Published: 15:00, 22 October 2021
| Updated: 15:25, 22 October 2021
A parish council chairman says he is “astounded and angry” to learn Swale council did not apply for funding to develop brownfield land into housing, to protect countryside and green spaces.
Julien Speed, chairman of Lynsted with Kingsdown parish council, wrote to the authority’s CEO Larissa Reed asking whether it had applied for the funding from central government after noticing it was absent from a list of authorities up and down the country that had been allocated a share of £58 million.
The Department for Levelling Up, Housing and Communities (DLUHC) announced last week, that thousands of new homes would be built on underused and derelict land to “regenerate local areas and help people onto the property ladder”.
As a result, almost £58m from the £75m Brownfield Land Release Fund (BLRF) has been allocated to 53 councils – but in Kent, only Folkestone and Hythe district council was awarded £1,150,000 for its Biggins Wood project.
The funding for councils is said to boost local areas by “transforming unloved and disused sites into vibrant communities for people to live and work, with the demolition of unsightly derelict buildings and disused car parks and garages”.
This will help to “protect countryside and green spaces” while an extra 5,600 homes are built on these sites across the country.
Secretary of State for Levelling Up, Michael Gove MP said: “We are levelling up and backing home ownership in every corner of the country, delivering new high-quality, affordable homes and creating thriving places where people want to live, work and visit.
“Making the most of previously developed land is a government priority and it will help protect our cherished countryside and green spaces.”
Cabinet office minister Lord Agnew added: “This support being provided to local authorities is another clear demonstration of this government’s commitment to levelling up the country.
“The latest projects to benefit from this support will not only help unlock under-used public sector sites for homes but also help deliver jobs and save taxpayers’ money.”
In her response to Cllr Speed, Ms Reed said Swale council did not bid for this funding.
She added: “We considered it carefully as we are already undertaking work as part of the One Public Estate programme.
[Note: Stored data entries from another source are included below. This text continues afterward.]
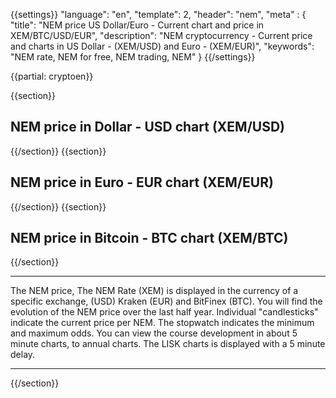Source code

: {{settings}}
  "language": "en",
  "template": 2,
  "header": "nem",
  "meta" : {
    "title": "NEM price US Dollar/Euro - Current chart and price in XEM/BTC/USD/EUR",
    "description": "NEM cryptocurrency - Current price and charts in US Dollar - (XEM/USD) and Euro - (XEM/EUR)",
    "keywords": "NEM rate, NEM for free, NEM trading, NEM"
  }
{{/settings}}

{{partial: cryptoen}}

{{section}}
## NEM price in **Dollar** - USD chart **(XEM/USD)**
<!-- TradingView Widget BEGIN -->
<script type="text/javascript" src="https://d33t3vvu2t2yu5.cloudfront.net/tv.js"></script>
<script type="text/javascript">
new TradingView.widget({
  "width": "100%",
  "height": 400,
  "symbol": "POLONIEX:XEMUSD",
  "interval": "D",
  "timezone": "Etc/UTC",
  "theme": "White",
  "style": "3",
  "locale": "en",
  "toolbar_bg": "#f1f3f6",
  "allow_symbol_change": true,
  "hideideas": true,
  "show_popup_button": true,
  "popup_width": "1000",
  "popup_height": "650",
});
</script>
<!-- TradingView Widget END -->
{{/section}}
{{section}}
## NEM price in **Euro** - EUR chart **(XEM/EUR)**
<!-- TradingView Widget BEGIN -->
<script type="text/javascript">
baseUrl = "https://widgets.cryptocompare.com/";
var scripts = document.getElementsByTagName("script");
var embedder = scripts[ scripts.length - 1 ];
(function (){
var appName = encodeURIComponent(window.location.hostname);
if(appName==""){appName="local";}
var s = document.createElement("script");
s.type = "text/javascript";
s.async = true;
var theUrl = baseUrl+'serve/v3/coin/chart?fsym=XEM&tsyms=EUR,';
s.src = theUrl + ( theUrl.indexOf("?") >= 0 ? "&" : "?") + "app=" + appName;
embedder.parentNode.appendChild(s);
})();
</script>
<!-- TradingView Widget END -->
{{/section}}
{{section}}
## NEM price in **Bitcoin** - BTC chart  **(XEM/BTC)**
<!-- TradingView Widget BEGIN -->
<script type="text/javascript" src="https://d33t3vvu2t2yu5.cloudfront.net/tv.js"></script>
<script type="text/javascript">
new TradingView.widget({
  "width": "100%",
  "height": 400,
  "symbol": "POLONIEX:XEMBTC",
  "interval": "30",
  "timezone": "Etc/UTC",
  "theme": "White",
  "style": "3",
  "locale": "en",
  "toolbar_bg": "#f1f3f6",
  "allow_symbol_change": true,
  "hideideas": true,
  "show_popup_button": true,
  "popup_width": "1000",
  "popup_height": "650",
});
</script>
<!-- TradingView Widget END -->
{{/section}}
- - -
The NEM price, The NEM Rate (XEM) is displayed in the currency of a specific exchange, (USD) Kraken (EUR) and BitFinex (BTC). You will find the evolution of the NEM price over the last half year. Individual "candlesticks" indicate the current price per NEM. The stopwatch indicates the minimum and maximum odds. You can view the course development in about 5 minute charts, to annual charts. The LISK charts is displayed with a 5 minute delay.
- - -
{{/section}}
In order to be successful, councils needed to have ‘shelf ready’ plans, which could be delivered quickly. We did not have any plans that would meet this criteria so we were not able to bid.
“We investigated whether our Housing Company Rainbow Homes might be able to bid for funding, but again the plans were not far enough advanced to meet the criteria. One of the things the cabinet have asked officers to do is to undertake work to ensure that we have plans, which would be ready should other, short-term funding bids be advertised.”
Speaking about the response, Cllr Speed said: “I find it astonishing that Swale council doesn’t have a single brownfield development idea, given the massive objections from residents to building on greenfield.”
He added: “I just couldn’t believe that here was £58m worth of money being offered by central government and Swale hadn’t even bothered to apply.
“I then thought maybe it did apply and didn’t get through, which is why I asked the question.
“I am astounded and angry. It keeps claiming, as a council, it doesn’t want to build on greenfield sites and it is forced to by government, and yet it doesn’t have a single brownfield site it has looked at.
“Another point is that the council is required to hold a brownfield sites register and keep it up-to-date with a list of sites and their availability.
“To say they don’t have a ‘shelf ready’ scheme could be argued they aren’t maintaining it properly. There must be brownfield sites on the register that should be being assessed routinely.”
Swale council was contacted for comment.